With Carmel voters set to elect a new mayor in 2023, Jeff Worrell is aiming to provide consistency on the city council, as he recently announced a reelection bid for his at-large seat.
Worrell, a Republican, joined the council in 2016 as the representative for the Southeast District. Four years later, voters elected him to an at-large position.
During his campaign, Worrell expects to continue his efforts to help residents understand complex fiscal issues and invites questions and feedback from constituents.
“I’m going to focus on prudent financial investment, Carmel’s model for financial success, explaining spending and infrastructure investment and debt,” Worrell said. “I’m going to share with the constituents what I’ve learned studying this.”

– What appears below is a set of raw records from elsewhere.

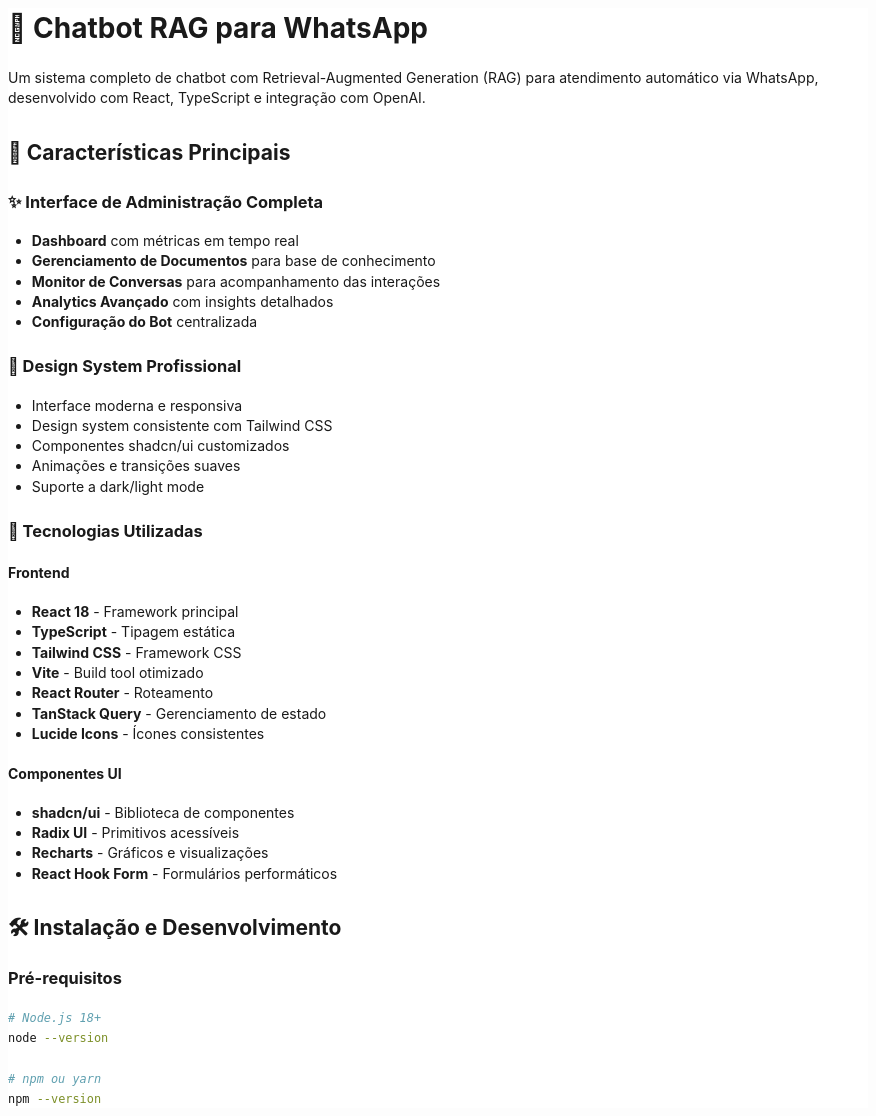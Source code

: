 # 🤖 Chatbot RAG para WhatsApp

Um sistema completo de chatbot com Retrieval-Augmented Generation (RAG) para atendimento automático via WhatsApp, desenvolvido com React, TypeScript e integração com OpenAI.

## 🚀 Características Principais

### ✨ Interface de Administração Completa
- **Dashboard** com métricas em tempo real
- **Gerenciamento de Documentos** para base de conhecimento
- **Monitor de Conversas** para acompanhamento das interações
- **Analytics Avançado** com insights detalhados
- **Configuração do Bot** centralizada

### 🎨 Design System Profissional
- Interface moderna e responsiva
- Design system consistente com Tailwind CSS
- Componentes shadcn/ui customizados
- Animações e transições suaves
- Suporte a dark/light mode

### 🔧 Tecnologias Utilizadas

#### Frontend
- **React 18** - Framework principal
- **TypeScript** - Tipagem estática
- **Tailwind CSS** - Framework CSS
- **Vite** - Build tool otimizado
- **React Router** - Roteamento
- **TanStack Query** - Gerenciamento de estado
- **Lucide Icons** - Ícones consistentes

#### Componentes UI
- **shadcn/ui** - Biblioteca de componentes
- **Radix UI** - Primitivos acessíveis
- **Recharts** - Gráficos e visualizações
- **React Hook Form** - Formulários performáticos

## 🛠️ Instalação e Desenvolvimento

### Pré-requisitos
```bash
# Node.js 18+
node --version

# npm ou yarn
npm --version
```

After Carmel Mayor Jim Brainard announced in September that he would not run for an eighth term, some speculated that Worrell would seek to replace him. Worrell said he considered it but decided the timing wasn’t right.
“I always dreamed about it and thought I was preparing (for it), but as the years have gone by, and as I am looking to what my family situation is and wanting to spend time with grandkids who do not live in Carmel, I felt like I would not be the right person to have another full-time job,” Worrell said. “At this stage in my life, I feel like I could better serve Carmel by remaining a city councilor.”
Among his recent accomplishments in office, Worrell said he is proud of his efforts in 2021 that led to a new ordinance allowing those who live within 2,500 feet of a Carmel Clay Schools campus to request their street become a no-parking zone between 7 a.m. and 5 p.m. Worrell met with various city departments and residents of a neighborhood near Carmel High School that had essentially become a student pick-up zone, leading to gridlock and safety concerns, to address the problem.
Worrell and his wife, Shari, have lived in Carmel for 33 years and have two adult children. The couple enjoys traveling, running, snow skiing and the arts and are longtime volunteers for CarmelFest and their church, Our Lady of Mount Carmel. Worrell is also a member of the Carmel Rotary Club.
Three of Carmel’s nine city council seats are at-large. At-large councilor Tim Hannon plans to seek reelection, and Rich Taylor, president of the Carmel Clay Parks & Recreation board, has announced he will seek an at-large seat. Hannon and Taylor are Republicans. At-large councilor Kevin “Woody” Rider, also a Republican, will run for mayor in 2023.